If you opt to rely on the libnovdso.so
library, you may consult the simulation system's vdso(7)
man page to see if any additional calls were implemented (please report an issue in this case).
Since gRaIL operates exclusively on system calls, the obvious way to start extending gRaIL is to implement a missing system call. The proven workflow for this is as follows:
The protocol may just work. In this case, please report this so we can extend the list.
At some point, you may encounter an error "unsupported system call: <number>".
The number reported is the decimal identifier of the Linux/amd64 system call.
As a first step, look up which system call has this number, e.g., via https://filippo.io/linux-syscall-table/.
Next, extend the mapping from numeric to symbolic system call identifiers in syscname.cc
.
Re-run the unsupported protocol, the error should now report the symbolic name of this unsupported system call.
Look up the man page for the system call (man page section 2) and analyze the functionality of the call. Consult the paper as a reference to assign one or more system call categories to subsets of the features. Often, it is not necessary to implement all facets of the system call, as only a small subset of features is used by protocols.

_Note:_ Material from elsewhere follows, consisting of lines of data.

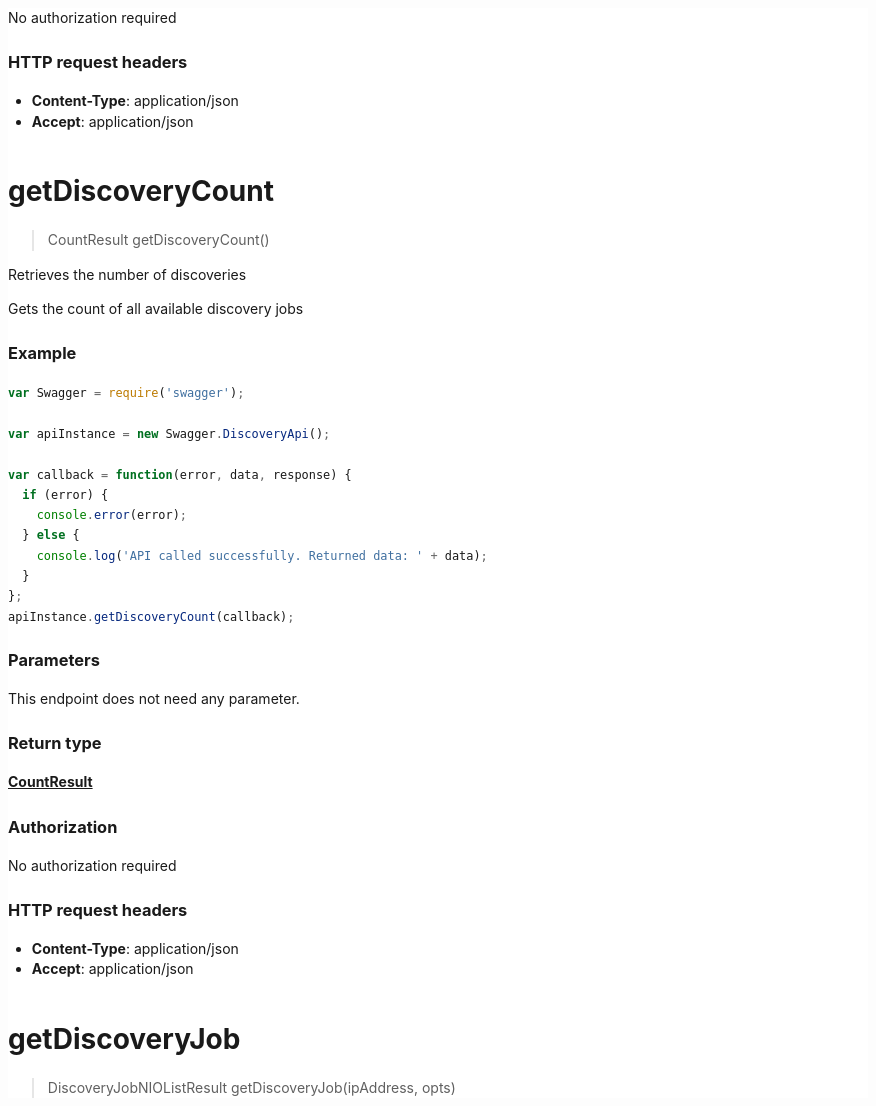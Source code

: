 No authorization required

### HTTP request headers

 - **Content-Type**: application/json
 - **Accept**: application/json

<a name="getDiscoveryCount"></a>
# **getDiscoveryCount**
> CountResult getDiscoveryCount()

Retrieves the number of discoveries

Gets the count of all available discovery jobs

### Example
```javascript
var Swagger = require('swagger');

var apiInstance = new Swagger.DiscoveryApi();

var callback = function(error, data, response) {
  if (error) {
    console.error(error);
  } else {
    console.log('API called successfully. Returned data: ' + data);
  }
};
apiInstance.getDiscoveryCount(callback);
```

### Parameters
This endpoint does not need any parameter.

### Return type

[**CountResult**](CountResult.md)

### Authorization

No authorization required

### HTTP request headers

 - **Content-Type**: application/json
 - **Accept**: application/json

<a name="getDiscoveryJob"></a>
# **getDiscoveryJob**
> DiscoveryJobNIOListResult getDiscoveryJob(ipAddress, opts)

Start with those.
System call handling is initiated by a large case statement that matches on the symbolic system call identifier.
First, extend this list in the method HandleSyscallBefore
in grail.cc
with the new system call's identifier.
If the call belongs to category I, you are done at this point and may retry running the unsupported protocol (step 1).
Otherwise, implement and call a handler method for the system call, e.g, HandleNanoSleep
for syscall SYS_nanosleep
.
Reading the other system call implementations will help to understand the necessary implementation work.
Once you have implemented the system call, repeat step (1) to test its functionality and find further missing system calls.
Some larger kernel subsystems are exposed indirectly via system calls.
E.g., socket system calls expose the netlink kernel protocol via netlink sockets, other systems are exposed via the file system.
If the subsystem is large, consider introducing a separate class that provides an interface for the relevant system calls.
The files netlink.h
and netlink.cc
, e.g., introduce the NetlinkSocket
class that implements relevant socket-related system calls specifically for netlink sockets.
Although individual system-calls-handler implementations are mostly small and code bloat minimized by implementing them as a method in grail.cc
, the cumulative size of the handlers renders grail.cc
quite large.
The file accounts for approximately 50% of the total non comment lines of code at the time of writing, so a refactoring is a reasonable act.
Feel free to submit a merge request if you believe you have found an improved file organization or code architecture.